ACTIVITY:
Repeat every line of the data exactly; no picture belongs in the copy.

::: RECORDS SUPPLIED

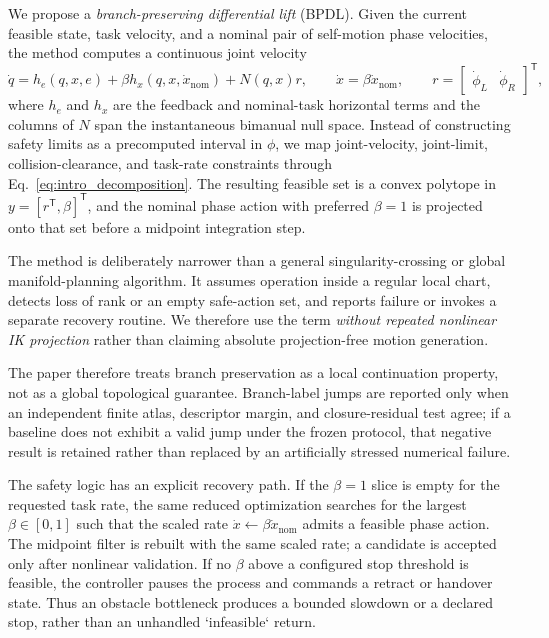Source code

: \documentclass[preprint,12pt]{elsarticle}
\newcommand{\T}{^{\mathsf T}}
\newcommand{\method}{BPDL}
\begin{document}
We propose a \emph{branch-preserving differential lift} (\method). Given the current feasible state, task velocity, and a nominal pair of self-motion phase velocities, the method computes a continuous joint velocity
\begin{equation}
\dot q = h_e(q,x,e)+\beta h_x(q,x,\dot x_{\mathrm{nom}})+N(q,x)r,
\qquad
\dot x=\beta\dot x_{\mathrm{nom}},
\qquad
r=\begin{bmatrix}\dot\phi_L & \dot\phi_R\end{bmatrix}\T,
\label{eq:intro_decomposition}
\end{equation}
where $h_e$ and $h_x$ are the feedback and nominal-task horizontal terms and the columns of $N$ span the instantaneous bimanual null space. Instead of constructing safety limits as a precomputed interval in $\phi$, we map joint-velocity, joint-limit, collision-clearance, and task-rate constraints through Eq.~\eqref{eq:intro_decomposition}. The resulting feasible set is a convex polytope in $y=[r\T,\beta]\T$, and the nominal phase action with preferred $\beta=1$ is projected onto that set before a midpoint integration step.

The method is deliberately narrower than a general singularity-crossing or global manifold-planning algorithm. It assumes operation inside a regular local chart, detects loss of rank or an empty safe-action set, and reports failure or invokes a separate recovery routine. We therefore use the term \emph{without repeated nonlinear IK projection} rather than claiming absolute projection-free motion generation.

The paper therefore treats branch preservation as a local continuation property, not as a global topological guarantee. Branch-label jumps are reported only when an independent finite atlas, descriptor margin, and closure-residual test agree; if a baseline does not exhibit a valid jump under the frozen protocol, that negative result is retained rather than replaced by an artificially stressed numerical failure.

The safety logic has an explicit recovery path. If the $\beta=1$ slice is empty for the requested task rate, the same reduced optimization searches for the largest $\beta\in[0,1]$ such that the scaled rate $\dot x\leftarrow\beta\dot x_{\mathrm{nom}}$ admits a feasible phase action. The midpoint filter is rebuilt with the same scaled rate; a candidate is accepted only after nonlinear validation. If no $\beta$ above a configured stop threshold is feasible, the controller pauses the process and commands a retract or handover state. Thus an obstacle bottleneck produces a bounded slowdown or a declared stop, rather than an unhandled `infeasible` return.
\end{document}
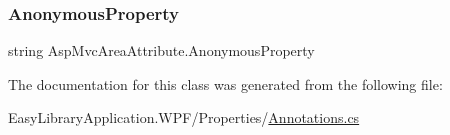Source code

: \subsubsection{\texorpdfstring{Anonymous\+Property}{AnonymousProperty}}
{\footnotesize\ttfamily string Asp\+Mvc\+Area\+Attribute.\+Anonymous\+Property\hspace{0.3cm}{\ttfamily [get]}}



The documentation for this class was generated from the following file\+:\begin{DoxyCompactItemize}
\item 
Easy\+Library\+Application.\+W\+P\+F/\+Properties/\mbox{\hyperlink{_annotations_8cs}{Annotations.\+cs}}\end{DoxyCompactItemize}
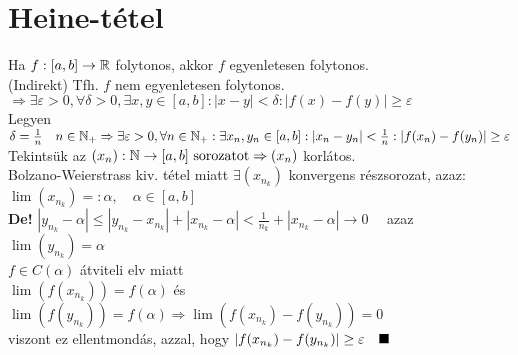 \documentclass[a4paper,11pt]{article}
\begin{document}
\section{Heine-tétel}
\tetel Ha $f:[a,b]\to\mathbb{R}$ folytonos, akkor $f$ egyenletesen folytonos.\\[0.1cm]
\biz (Indirekt) Tfh. $f$ nem egyenletesen folytonos.\\[0.1cm]
$\Rightarrow\exists\varepsilon>0,\forall\delta>0,\exists x,y\in[a,b]:|x-y|<\delta:
|f(x)-f(y)|\geq\varepsilon$\\[0.1cm] Legyen $\delta=\frac{1}{n}\quad n\in\mathbb{N}_+
\Rightarrow\exists\varepsilon>0,\forall n\in\mathbb{N}_+:\exists x_n,y_n\in[a,b]:|x_n-y_n|
<\frac{1}{n}:|f(x_n)-f(y_n)|\geq\varepsilon$ \\[0.1cm] Tekintsük az $(x_n): 
\mathbb{N}\to[a,b]\text{ sorozatot}\Rightarrow (x_n)$ korlátos.\\[0.1cm]
Bolzano-Weierstrass kiv. tétel miatt $\exists(x_{n_k})$ konvergens részsorozat,
azaz:\\[0.1cm] $\lim(x_{n_k})=:\alpha,\quad\alpha\in[a,b]$\\[0.1cm]\textbf{De!}
$|y_{n_k}-\alpha|\leq|y_{n_k}-x_{n_k}|+|x_{n_k}-\alpha|<\frac{1}{n_k}
+|x_{n_k}-\alpha|\to0\quad$ azaz $\lim(y_{n_k})=\alpha$\\[0.1cm] $f\in C(\alpha)$
átviteli elv miatt\\[0.1cm]$\lim(f(x_{n_k}))=f(\alpha)$ és $\lim(f(y_{n_k}))=
f(\alpha)\Rightarrow\lim(f(x_{n_k})-f(y_{n_k}))=0$\\[0.1cm] viszont ez
ellentmondás, azzal, hogy $|f(x_{n_k})-f(y_{n_k})|\geq\varepsilon\quad\blacksquare$
\end{document}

::::::

ANSWER SPACE:
Source code

: \documentclass[preprint,12pt]{elsarticle}
\newcommand{\T}{^{\mathsf T}}
\newcommand{\method}{BPDL}
\begin{document}
We propose a \emph{branch-preserving differential lift} (\method). Given the current feasible state, task velocity, and a nominal pair of self-motion phase velocities, the method computes a continuous joint velocity
\begin{equation}
\dot q = h_e(q,x,e)+\beta h_x(q,x,\dot x_{\mathrm{nom}})+N(q,x)r,
\qquad
\dot x=\beta\dot x_{\mathrm{nom}},
\qquad
r=\begin{bmatrix}\dot\phi_L & \dot\phi_R\end{bmatrix}\T,
\label{eq:intro_decomposition}
\end{equation}
where $h_e$ and $h_x$ are the feedback and nominal-task horizontal terms and the columns of $N$ span the instantaneous bimanual null space. Instead of constructing safety limits as a precomputed interval in $\phi$, we map joint-velocity, joint-limit, collision-clearance, and task-rate constraints through Eq.~\eqref{eq:intro_decomposition}. The resulting feasible set is a convex polytope in $y=[r\T,\beta]\T$, and the nominal phase action with preferred $\beta=1$ is projected onto that set before a midpoint integration step.

The method is deliberately narrower than a general singularity-crossing or global manifold-planning algorithm. It assumes operation inside a regular local chart, detects loss of rank or an empty safe-action set, and reports failure or invokes a separate recovery routine. We therefore use the term \emph{without repeated nonlinear IK projection} rather than claiming absolute projection-free motion generation.

The paper therefore treats branch preservation as a local continuation property, not as a global topological guarantee. Branch-label jumps are reported only when an independent finite atlas, descriptor margin, and closure-residual test agree; if a baseline does not exhibit a valid jump under the frozen protocol, that negative result is retained rather than replaced by an artificially stressed numerical failure.

The safety logic has an explicit recovery path. If the $\beta=1$ slice is empty for the requested task rate, the same reduced optimization searches for the largest $\beta\in[0,1]$ such that the scaled rate $\dot x\leftarrow\beta\dot x_{\mathrm{nom}}$ admits a feasible phase action. The midpoint filter is rebuilt with the same scaled rate; a candidate is accepted only after nonlinear validation. If no $\beta$ above a configured stop threshold is feasible, the controller pauses the process and commands a retract or handover state. Thus an obstacle bottleneck produces a bounded slowdown or a declared stop, rather than an unhandled `infeasible` return.
\end{document}
Source code

: \subsubsection{\texorpdfstring{Anonymous\+Property}{AnonymousProperty}}
{\footnotesize\ttfamily string Asp\+Mvc\+Area\+Attribute.\+Anonymous\+Property\hspace{0.3cm}{\ttfamily [get]}}



The documentation for this class was generated from the following file\+:\begin{DoxyCompactItemize}
\item 
Easy\+Library\+Application.\+W\+P\+F/\+Properties/\mbox{\hyperlink{_annotations_8cs}{Annotations.\+cs}}\end{DoxyCompactItemize}
 \documentclass[a4paper,11pt]{article}
\begin{document}
\section{Heine-tétel}
\tetel Ha $f:[a,b]\to\mathbb{R}$ folytonos, akkor $f$ egyenletesen folytonos.\\[0.1cm]
\biz (Indirekt) Tfh. $f$ nem egyenletesen folytonos.\\[0.1cm]
$\Rightarrow\exists\varepsilon>0,\forall\delta>0,\exists x,y\in[a,b]:|x-y|<\delta:
|f(x)-f(y)|\geq\varepsilon$\\[0.1cm] Legyen $\delta=\frac{1}{n}\quad n\in\mathbb{N}_+
\Rightarrow\exists\varepsilon>0,\forall n\in\mathbb{N}_+:\exists x_n,y_n\in[a,b]:|x_n-y_n|
<\frac{1}{n}:|f(x_n)-f(y_n)|\geq\varepsilon$ \\[0.1cm] Tekintsük az $(x_n): 
\mathbb{N}\to[a,b]\text{ sorozatot}\Rightarrow (x_n)$ korlátos.\\[0.1cm]
Bolzano-Weierstrass kiv. tétel miatt $\exists(x_{n_k})$ konvergens részsorozat,
azaz:\\[0.1cm] $\lim(x_{n_k})=:\alpha,\quad\alpha\in[a,b]$\\[0.1cm]\textbf{De!}
$|y_{n_k}-\alpha|\leq|y_{n_k}-x_{n_k}|+|x_{n_k}-\alpha|<\frac{1}{n_k}
+|x_{n_k}-\alpha|\to0\quad$ azaz $\lim(y_{n_k})=\alpha$\\[0.1cm] $f\in C(\alpha)$
átviteli elv miatt\\[0.1cm]$\lim(f(x_{n_k}))=f(\alpha)$ és $\lim(f(y_{n_k}))=
f(\alpha)\Rightarrow\lim(f(x_{n_k})-f(y_{n_k}))=0$\\[0.1cm] viszont ez
ellentmondás, azzal, hogy $|f(x_{n_k})-f(y_{n_k})|\geq\varepsilon\quad\blacksquare$
\end{document}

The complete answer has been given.